Before talking to Dumbledore under the influence of veritaserum, the book describes ”Moody” looking "completely insane" when he said, that both he and Voldemort had very disappointing fathers… “very disappointing, indeed….”, he added – most certainly thinking of his own father there, and states that they both had “suffered the indignity of being named after those fathers”. And how they both had the pleasure... "the very great pleasure"... to kill their own father. 95% of people seem to have – perhaps because of that connection between Voldemort and Junior - drawn a conclusion that Junior’s relationship with his father was always somehow especially distant/horrible/bittering or in some other way similar to Voldemort’s experience, and that Junior truly and genuinely wanted to kill his father and was always a fanatic DE. In that I must disagree.

Because it seems to me like there are a few – in my opinion essential – points that make a big difference between his and Voldemort's daddy issues, and so may affect the Voldemort-Junior relationship too, in the deepest. At least to begin with - whatever the end.

My conclusions were and are:
1.) Junior did not have that bad relationship with his father before the trial's events. By all means, they might have even been close.
2.) He never really wanted to kill his father, in the deepest.
3.) During the first war - he was a devoted-to-a-degree but not a remarkably fanatic Death Eater.

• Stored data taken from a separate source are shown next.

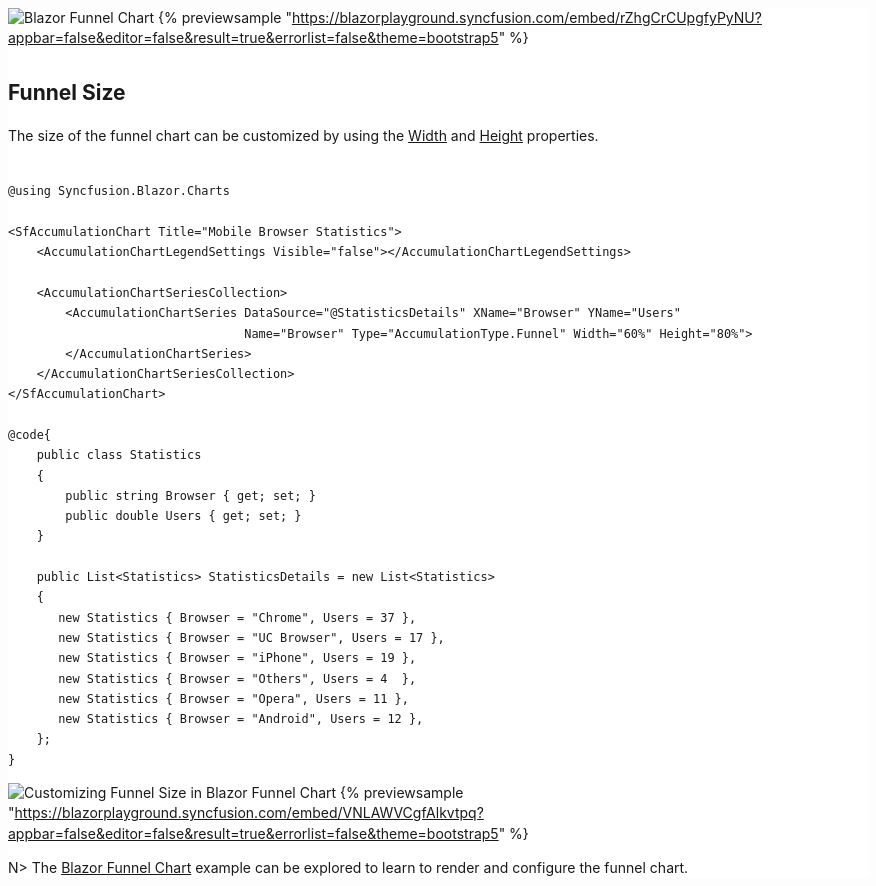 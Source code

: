 ![Blazor Funnel Chart](../images/funnel/blazor-funnel-chart.png)
{% previewsample "https://blazorplayground.syncfusion.com/embed/rZhgCrCUpgfyPyNU?appbar=false&editor=false&result=true&errorlist=false&theme=bootstrap5" %}

## Funnel Size

The size of the funnel chart can be customized by using the [Width](https://help.syncfusion.com/cr/blazor/Syncfusion.Blazor.Charts.AccumulationChartSeries.html#Syncfusion_Blazor_Charts_AccumulationChartSeries_Width) and [Height](https://help.syncfusion.com/cr/blazor/Syncfusion.Blazor.Charts.AccumulationChartSeries.html#Syncfusion_Blazor_Charts_AccumulationChartSeries_Height) properties.

```cshtml 

@using Syncfusion.Blazor.Charts

<SfAccumulationChart Title="Mobile Browser Statistics">
    <AccumulationChartLegendSettings Visible="false"></AccumulationChartLegendSettings>

    <AccumulationChartSeriesCollection>
        <AccumulationChartSeries DataSource="@StatisticsDetails" XName="Browser" YName="Users"
                                 Name="Browser" Type="AccumulationType.Funnel" Width="60%" Height="80%">
        </AccumulationChartSeries>
    </AccumulationChartSeriesCollection>
</SfAccumulationChart>

@code{
    public class Statistics
    {
        public string Browser { get; set; }
        public double Users { get; set; }
    }

    public List<Statistics> StatisticsDetails = new List<Statistics>
	{
       new Statistics { Browser = "Chrome", Users = 37 },
       new Statistics { Browser = "UC Browser", Users = 17 },
       new Statistics { Browser = "iPhone", Users = 19 },
       new Statistics { Browser = "Others", Users = 4  },
       new Statistics { Browser = "Opera", Users = 11 },
       new Statistics { Browser = "Android", Users = 12 },
    };
}

```

![Customizing Funnel Size in Blazor Funnel Chart](../images/funnel/blazor-funnel-chart-size-customization.png)
{% previewsample "https://blazorplayground.syncfusion.com/embed/VNLAWVCgfAlkvtpq?appbar=false&editor=false&result=true&errorlist=false&theme=bootstrap5" %}

N> The [Blazor Funnel Chart](https://blazor.syncfusion.com/demos/chart/funnel) example can be explored to learn to render and configure the funnel chart.
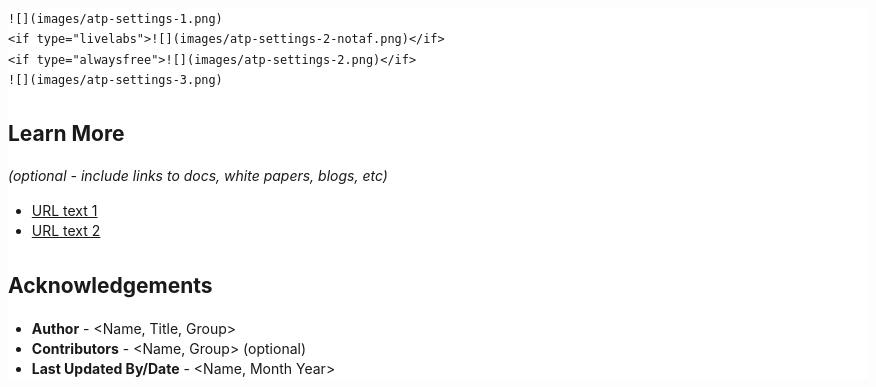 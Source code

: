     ![](images/atp-settings-1.png)
    <if type="livelabs">![](images/atp-settings-2-notaf.png)</if>
    <if type="alwaysfree">![](images/atp-settings-2.png)</if>
    ![](images/atp-settings-3.png)

## Learn More

*(optional - include links to docs, white papers, blogs, etc)*

* [URL text 1](http://docs.oracle.com)
* [URL text 2](http://docs.oracle.com)

## Acknowledgements
* **Author** - <Name, Title, Group>
* **Contributors** -  <Name, Group> (optional)
* **Last Updated By/Date** - <Name, Month Year>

Yes, Junior tells Harry, it was a "great pleasure" to kill his own father. But he was descrubed to look "completely insane" as in not being himself, when he said it. And then, when he – under the influence of veritaserum - tells it to Dumbledore (that he’d killed his own father), the book does not describe any tone or expression, so we don’t know how he actually felt. You might think it’d show in that situation if he’d really felt a genuine, great pleasure of it, because such an emotion clearly showed, when he recalled the moment, when Voldemort had cast the Imperius Curse on the father – so the veritaserum did not stop him from expressing his true feelings about what he was speaking – especially when it came to his father.

But that's not even nearly all. As I read the book, I personally also analyzed such details as follows:
A.) Junior, seeming to be in utter distress, panicked, begged and pleaded his father to look at him as his own son, who he was and so not judge him so harshly. If Junior had already then been utterly bitter or disappointed in his father, I don’t think he’d chosen to do that. Of course, many interpret Junior’s behavior as a cunning and cold manipulation attempt. I only saw it as manipulation combined to a genuine distress and faith in his father. Because:

B.) Regardless of having faith in Voldemort still being alive - (he did, because he obsessed about finding Voldemort after getting out of Azkaban) – Junior was dying within a year in Azkaban, after his father had denied his very relationship with him and sent him to hell to die. THAT mostly caused Junior to think of his father as a very disappointing one and it to be a indignity to be named after him - especially, if he had been close with his father like they were in my interpretation. I mean, of course Junior had experienced disappointments throughout his childhood and grown bitter in some terms, but not so huge that he’d lost faith and love - and so only that trial threw him into the “very disappointing indeed” and "indignity" state of mind. But obviously even after that, his bitterness wasn’t right away too strong and driving. As Junior did not want to wait for Voldemort and he didn’t harbour revenge to his father, but he wanted to die. His emotion in the trial very likely was genuine and not an act.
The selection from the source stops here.